Die Bundestagsabgeordnete Gülistan Yüksel bei ihrer Plenarrede zur Reform des Staatsangehörigkeitsrechts am 30.11.2023.

Die Bundestagsabgeordnete Gülistan Yüksel bei ihrer Plenarrede zur Reform des Staatsangehörigkeitsrechts am 30.11.2023.

Gülistan Yüksel (SPD): 

Sehr geehrte Frau Präsidentin! Meine sehr geehrten Damen und Herren! Liebe Kolleginnen und Kollegen! Als ich mit acht Jahren als Tochter eines Gastarbeiters nach Deutschland kam, verstand ich kein Wort Deutsch. Aber eines spürte ich als Kind sofort: Hier bin ich willkommen! Als ich älter wurde, änderte sich plötzlich etwas. Obwohl Deutschland längst zu meiner Heimat geworden war, merkte ich, dass ich offiziell gar nicht dazugehören sollte. Bei Wahlen und sogar bei Bürgerentscheiden durfte ich nicht mitentscheiden. Ohne deutschen Pass war ich einfach ausgeschlossen. 

(Dr. Götz Frömming (AfD): Jetzt sind Sie im Bundestag!)

Meine Geschichte ist kein Einzelfall. Mehr als 10 Millionen Menschen leben in Deutschland ohne den deutschen Pass, und etwa die Hälfte von ihnen sogar seit mindestens zehn Jahren. 

(Jens Spahn (CDU/CSU): Die Frage ist doch: Warum?)

Genau da setzt unsere Reform zum Staatsangehörigkeitsrecht an. Wir wollen Menschen, die hier leben, arbeiten und längst diese Sprache sprechen, politische Teilhabe ermöglichen.

(Beifall bei der SPD sowie bei Abgeordneten des BÜNDNISSES 90/DIE GRÜNEN und der Abg. Dr. Ann-Veruschka Jurisch (FDP))
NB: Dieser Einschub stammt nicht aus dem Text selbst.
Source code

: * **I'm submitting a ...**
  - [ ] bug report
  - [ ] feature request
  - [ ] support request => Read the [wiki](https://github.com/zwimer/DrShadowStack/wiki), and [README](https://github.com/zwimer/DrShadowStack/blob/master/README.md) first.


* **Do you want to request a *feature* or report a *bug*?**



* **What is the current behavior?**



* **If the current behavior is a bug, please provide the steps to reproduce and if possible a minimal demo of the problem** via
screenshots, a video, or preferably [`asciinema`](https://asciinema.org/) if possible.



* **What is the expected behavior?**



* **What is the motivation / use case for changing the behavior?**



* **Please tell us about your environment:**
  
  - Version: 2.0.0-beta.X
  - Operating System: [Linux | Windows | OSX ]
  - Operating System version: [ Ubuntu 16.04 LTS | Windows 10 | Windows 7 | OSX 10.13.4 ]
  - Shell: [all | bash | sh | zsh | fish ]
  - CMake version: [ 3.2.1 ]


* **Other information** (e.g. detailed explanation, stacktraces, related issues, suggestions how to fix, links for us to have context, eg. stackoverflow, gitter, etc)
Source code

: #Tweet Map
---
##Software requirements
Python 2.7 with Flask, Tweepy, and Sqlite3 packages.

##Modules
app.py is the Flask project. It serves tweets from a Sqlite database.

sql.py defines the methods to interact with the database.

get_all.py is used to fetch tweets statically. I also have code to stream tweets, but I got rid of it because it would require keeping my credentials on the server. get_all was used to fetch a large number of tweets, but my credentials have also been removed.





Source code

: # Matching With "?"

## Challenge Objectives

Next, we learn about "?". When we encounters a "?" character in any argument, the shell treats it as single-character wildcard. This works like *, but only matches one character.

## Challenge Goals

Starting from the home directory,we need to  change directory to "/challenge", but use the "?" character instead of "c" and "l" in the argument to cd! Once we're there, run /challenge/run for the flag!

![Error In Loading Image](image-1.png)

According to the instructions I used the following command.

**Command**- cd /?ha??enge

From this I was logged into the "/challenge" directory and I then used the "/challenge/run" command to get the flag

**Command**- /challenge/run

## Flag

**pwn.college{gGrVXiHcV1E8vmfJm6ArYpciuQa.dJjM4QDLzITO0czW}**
Dazu gehört auch die Mehrstaatigkeit für alle. Das heißt – Sie können weiter mit dem Kopf schütteln -: Künftig wird man bei der Einbürgerung nicht mehr gezwungen, 

(Detlef Seif (CDU/CSU): Sie bringen fremde Konflikte in unser Land!)

den bisherigen Pass und damit einen Teil seiner Identität aufzugeben. 

(Zuruf des Abg. Kay Gottschalk (AfD))

Diese Mehrstaatigkeit ist für viele Menschen in Deutschland schon heute der Normalfall. Aber sie gilt eben nicht für alle hier lebenden Menschen, und das wollen wir ändern.

(Beifall bei der SPD und dem BÜNDNIS 90/DIE GRÜNEN sowie der Abg. Dr. Ann-Veruschka Jurisch (FDP))

Mit dieser Ungleichbehandlung machen wir daher endlich Schluss. Wenn die Einbürgerungskriterien erfüllt sind, sollen alle die gleichen Rechte haben, und das unabhängig vom Herkunftsland. 

Liebe Kolleginnen und Kollegen, es ist das anfangs beschriebene Willkommensgefühl, das Voraussetzung für die so oft geforderte Loyalität ist; der Begriff ist auch heute schon mehrmals gefallen. Man kann Loyalität nicht damit erreichen, dass man Menschen zwingt, einen Teil ihrer Identität aufzugeben.

(Beifall bei der SPD sowie bei Abgeordneten des BÜNDNISSES 90/DIE GRÜNEN und der Abg. Dr. Ann-Veruschka Jurisch (FDP) – Lamya Kaddor (BÜNDNIS 90/DIE GRÜNEN): Richtig!)

Die Staatsbürgerschaft selbst ist der beste Loyalitätsbeweis. Sie macht Menschen zu einem gleichberechtigten Teil unseres Landes – mit allen Rechten und Pflichten. 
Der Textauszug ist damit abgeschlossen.